Alors que la guerre contre le terrorisme dans le nord du Mozambique semble toucher à sa fin, notamment grâce à l’intervention militaire du Rwanda et des pays de la Communauté d’Afrique australe (SADC), le président Filipe Nyusi a pris les choses en mains en limogeant des ministres. Le ministre de l’Intérieur, Amade Miquidade, limogé mardi, et celui de la Défense, un très proche allié du président, Jaime Neto, limogé mercredi dernier, ont été les premières victimes du remaniement annoncé.

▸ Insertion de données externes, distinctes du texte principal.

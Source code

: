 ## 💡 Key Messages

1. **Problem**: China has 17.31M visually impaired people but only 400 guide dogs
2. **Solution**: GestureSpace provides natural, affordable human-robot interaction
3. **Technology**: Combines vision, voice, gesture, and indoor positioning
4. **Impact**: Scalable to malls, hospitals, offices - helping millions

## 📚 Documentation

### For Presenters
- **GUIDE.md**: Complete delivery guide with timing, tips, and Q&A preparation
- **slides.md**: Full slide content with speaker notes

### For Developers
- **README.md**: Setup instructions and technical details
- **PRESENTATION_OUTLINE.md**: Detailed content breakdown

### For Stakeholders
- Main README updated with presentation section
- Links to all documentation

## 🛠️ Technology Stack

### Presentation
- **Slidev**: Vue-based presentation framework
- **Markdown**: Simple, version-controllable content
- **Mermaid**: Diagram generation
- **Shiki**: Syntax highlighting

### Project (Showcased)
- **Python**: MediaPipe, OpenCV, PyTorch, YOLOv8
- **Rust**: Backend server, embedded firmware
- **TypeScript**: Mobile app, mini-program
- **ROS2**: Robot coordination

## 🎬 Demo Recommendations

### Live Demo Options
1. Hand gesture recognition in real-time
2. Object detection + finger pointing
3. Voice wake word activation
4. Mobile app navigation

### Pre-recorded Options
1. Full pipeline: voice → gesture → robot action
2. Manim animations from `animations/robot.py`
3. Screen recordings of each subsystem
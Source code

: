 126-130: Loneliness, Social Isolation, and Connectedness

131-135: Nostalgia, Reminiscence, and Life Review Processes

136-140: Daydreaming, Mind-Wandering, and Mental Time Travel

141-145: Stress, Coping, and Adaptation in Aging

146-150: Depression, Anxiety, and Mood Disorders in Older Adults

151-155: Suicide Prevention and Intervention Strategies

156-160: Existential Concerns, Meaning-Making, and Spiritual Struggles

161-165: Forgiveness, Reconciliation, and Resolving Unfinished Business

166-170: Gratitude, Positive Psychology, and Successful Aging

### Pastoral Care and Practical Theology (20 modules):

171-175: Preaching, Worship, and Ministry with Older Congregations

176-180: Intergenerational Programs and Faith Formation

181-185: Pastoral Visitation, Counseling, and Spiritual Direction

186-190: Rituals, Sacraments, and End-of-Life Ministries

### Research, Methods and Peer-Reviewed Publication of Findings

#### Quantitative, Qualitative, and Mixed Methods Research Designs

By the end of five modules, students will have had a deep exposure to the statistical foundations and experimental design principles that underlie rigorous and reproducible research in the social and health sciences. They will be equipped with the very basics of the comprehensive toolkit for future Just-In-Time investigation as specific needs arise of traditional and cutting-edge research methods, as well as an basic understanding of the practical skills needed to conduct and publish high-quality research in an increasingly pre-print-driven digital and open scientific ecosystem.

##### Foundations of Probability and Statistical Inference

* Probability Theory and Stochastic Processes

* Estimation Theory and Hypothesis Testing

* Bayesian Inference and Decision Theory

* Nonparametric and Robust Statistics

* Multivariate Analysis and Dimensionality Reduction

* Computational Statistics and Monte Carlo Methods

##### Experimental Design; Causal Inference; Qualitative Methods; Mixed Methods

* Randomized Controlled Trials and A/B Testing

Du côté de la présidence, aucune explication n’a été donnée. D’autant que la fin annoncée de la crise dans le nord n’est pas une raison suffisance. En effet, avec la victoire militaire contre les terroristes Shebabs et d’Ansar al-Sunna, mais également l’affaiblissement des insurgés des Forces démocratiques alliées (ADF), le Mozambique retrouve petit à petit la paix.
Incompréhension au sein du parti au pouvoir
Un haut responsable militaire confie au Journal de l’Afrique que deux militaires étaient pressentis pour prendre la relève des ministres limogés. Lázaro Menete, ancien chef de l’état-major, et Bernardino Rafael, commandant de la police mozambicaine et général de l’armée, avaient été choisis par le président pour l’Intérieur et la Défense. Toutefois, le chef de l’Etat a changé d’avis. « Sous la pression occidentale », nous confie la même source.
Le poste de ministre de l’Intérieur a donc finalement été donné à la directrice du service d’immigration national (SENAMI), Arsenia Massingue, colonel de l’armée. Et, ce jeudi, le général Cristovao Chume, homme clé du régime Nyusi, formé aux Etats-Unis, est devenu le nouveau ministre de la Défense.
Dans le camp du Front de libération du Mozambique (FRELIMO), le parti politique de Nyusi, des cadres dénoncent un « suivisme de l’Occident » de la part du président mozambicain. D’autant que les ministres limogés étaient des alliés de longue date de Nyusi et que Massingue et Chume ont peu de poids dans la sphère politique mozambicaine. Leur nomination à des postes importants, ainsi que le changement d’avis inexplicable du chef de l’Etat, soulèvent certaines questions.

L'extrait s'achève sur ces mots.